Regarding the share deprivation claim, the court identified three essential elements: ownership of shares by the deceased at death, entitlement of the Claimant as heir, and intentional wrongdoing by the anchor defendant. The court found that Sana expressly accepted the validity of the key share transfer agreements of 1993, 1995, and 1998, which demonstrated that Hassib had divested his shares prior to death. The court found no real prospect of success in challenging the completion of formalities or the authenticity of the share register, which evidenced valid transfers. Contractual estoppel principles and waiver further undermined the claim. The court also rejected the suggestion that the transactions were gifts rather than sales on a summary basis, though it recognized this issue as arguable.
On the knowledge element, the court found no properly arguable basis to establish that Wael knew of any failure of share transfer or conspiracy. The timing and nature of registry requests and responses were explained as coincidental and unrelated to the claim. The court concluded the share deprivation claim lacked any real prospect of success and thus failed the jurisdictional threshold.
Conversely, the asset misappropriation claim was found to raise serious issues to be tried. The court identified triable issues concerning the management of Hassib's assets post-stroke, including capacity to authorize transactions, the existence and scope of powers of attorney, and the propriety of investments made by the Defendants. There was a real issue as to whether Wael had knowledge or involvement in any wrongdoing. The claim was substantive and distinct from the share deprivation claim.
The court rejected the Defendants’ submissions that the claims fall outside the Brussels Regulation due to succession or corporate decisions exceptions. It found the principal subject matter of the claims to be tortious conspiracy and misappropriation, not succession or challenges to corporate organ decisions. Accordingly, the Brussels Regulation applied, and jurisdiction was appropriate.
On the arbitration stay applications, the court found that Sana was not bound by the arbitration clause in the company’s Articles of Association in respect of the asset misappropriation claim, as the claim was not based on rights conferred by those Articles. Therefore, no mandatory or discretionary stay was appropriate for that claim.
Service out of jurisdiction on HH was rejected due to the failure of the share deprivation claim against Wael, the anchor defendant.

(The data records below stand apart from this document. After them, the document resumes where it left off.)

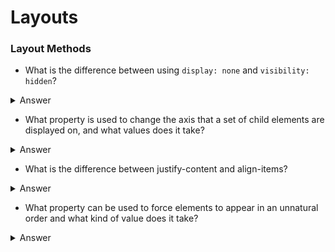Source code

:# Layouts


### Layout Methods

* What is the difference between using `display: none` and `visibility: hidden`?
<details>
  <summary>Answer</summary>

	`display: none` completely removes the element from the rendered code, and no longer takes up any space. `visibility: hidden` will hide the element, but the element still takes up space in the layout. 
</details>

* What property is used to change the axis that a set of child elements are displayed on, and what values does it take?
<details>
  <summary>Answer</summary>

	`flex-direction` is used, which takes four different values: `row`, `row-reverse`, `column`, and `column-reverse`.
</details>

* What is the difference between justify-content and align-items?
<details>
  <summary>Answer</summary>

	`justify-content` aligns items along the main axis and distributes any free space between the flex children. `align-items` aligns items along the cross axis.
</details>

* What property can be used to force elements to appear in an unnatural order and what kind of value does it take?
<details>
  <summary>Answer</summary>

	The `order` property can be used to order elements in any order and it takes a numerical value.
</details>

The court considered the relevance of prior litigation ("the Masri litigation") but found no findings against Wael and no material assistance in assessing the present claims.
Holding and Implications
The court’s final decision was as follows:
- The share deprivation claim against all Defendants is dismissed for want of a serious issue to be tried.
- The asset misappropriation claim against all Defendants except two (who are not parties to that claim) raises serious issues to be tried and is not stayed.
- The asset misappropriation claim is not subject to mandatory or discretionary stay under the Arbitration Act 1996.
- The claims fall within the scope of the Brussels Regulation, and jurisdiction is properly exercised by the English courts.
- Service out of jurisdiction on the Defendant HH is set aside due to failure of the share deprivation claim against the anchor defendant.
The implications are that the asset misappropriation claim will proceed in England against the relevant Defendants, while the share deprivation claim is effectively discontinued. No new precedent is established beyond the application of existing jurisdictional principles to the complex facts of this case.